INFORMATION PROVIDED:
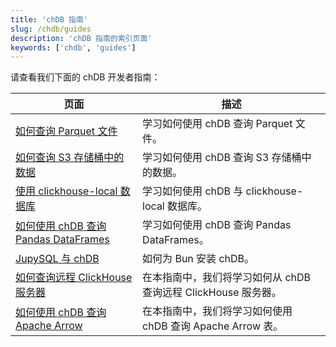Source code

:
 ```yaml
---
title: 'chDB 指南'
slug: /chdb/guides
description: 'chDB 指南的索引页面'
keywords: ['chdb', 'guides']
---
```


请查看我们下面的 chDB 开发者指南：

<!-- 
以下目录是通过 https://github.com/ClickHouse/clickhouse-docs/blob/main/scripts/autogenerate-table-of-contents.sh 
根据 YAML 前置字段 title、slug、description 自动生成的。如果您发现了目录中的错误，请直接编辑文件的前置字段。
-->

| 页面 | 描述 |
|-----|-----|
| [如何查询 Parquet 文件](/docs/chdb/guides/querying-parquet) | 学习如何使用 chDB 查询 Parquet 文件。 |
| [如何查询 S3 存储桶中的数据](/docs/chdb/guides/querying-s3) | 学习如何使用 chDB 查询 S3 存储桶中的数据。 |
| [使用 clickhouse-local 数据库](/docs/chdb/guides/clickhouse-local) | 学习如何使用 chDB 与 clickhouse-local 数据库。 |
| [如何使用 chDB 查询 Pandas DataFrames](/docs/chdb/guides/pandas) | 学习如何使用 chDB 查询 Pandas DataFrames。 |
| [JupySQL 与 chDB](/docs/chdb/guides/jupysql) | 如何为 Bun 安装 chDB。 |
| [如何查询远程 ClickHouse 服务器](/docs/chdb/guides/query-remote-clickhouse) | 在本指南中，我们将学习如何从 chDB 查询远程 ClickHouse 服务器。 |
| [如何使用 chDB 查询 Apache Arrow](/docs/chdb/guides/apache-arrow) | 在本指南中，我们将学习如何使用 chDB 查询 Apache Arrow 表。 |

TASK REQUIREMENTS: Repeat the entries above exactly as written, but not their pictures.

TASK ANSWER:
Source code

:
 ```yaml
---
title: 'chDB 指南'
slug: /chdb/guides
description: 'chDB 指南的索引页面'
keywords: ['chdb', 'guides']
---
```


请查看我们下面的 chDB 开发者指南：

<!-- 
以下目录是通过 https://github.com/ClickHouse/clickhouse-docs/blob/main/scripts/autogenerate-table-of-contents.sh 
根据 YAML 前置字段 title、slug、description 自动生成的。如果您发现了目录中的错误，请直接编辑文件的前置字段。
-->

| 页面 | 描述 |
|-----|-----|
| [如何查询 Parquet 文件](/docs/chdb/guides/querying-parquet) | 学习如何使用 chDB 查询 Parquet 文件。 |
| [如何查询 S3 存储桶中的数据](/docs/chdb/guides/querying-s3) | 学习如何使用 chDB 查询 S3 存储桶中的数据。 |
| [使用 clickhouse-local 数据库](/docs/chdb/guides/clickhouse-local) | 学习如何使用 chDB 与 clickhouse-local 数据库。 |
| [如何使用 chDB 查询 Pandas DataFrames](/docs/chdb/guides/pandas) | 学习如何使用 chDB 查询 Pandas DataFrames。 |
| [JupySQL 与 chDB](/docs/chdb/guides/jupysql) | 如何为 Bun 安装 chDB。 |
| [如何查询远程 ClickHouse 服务器](/docs/chdb/guides/query-remote-clickhouse) | 在本指南中，我们将学习如何从 chDB 查询远程 ClickHouse 服务器。 |
| [如何使用 chDB 查询 Apache Arrow](/docs/chdb/guides/apache-arrow) | 在本指南中，我们将学习如何使用 chDB 查询 Apache Arrow 表。 |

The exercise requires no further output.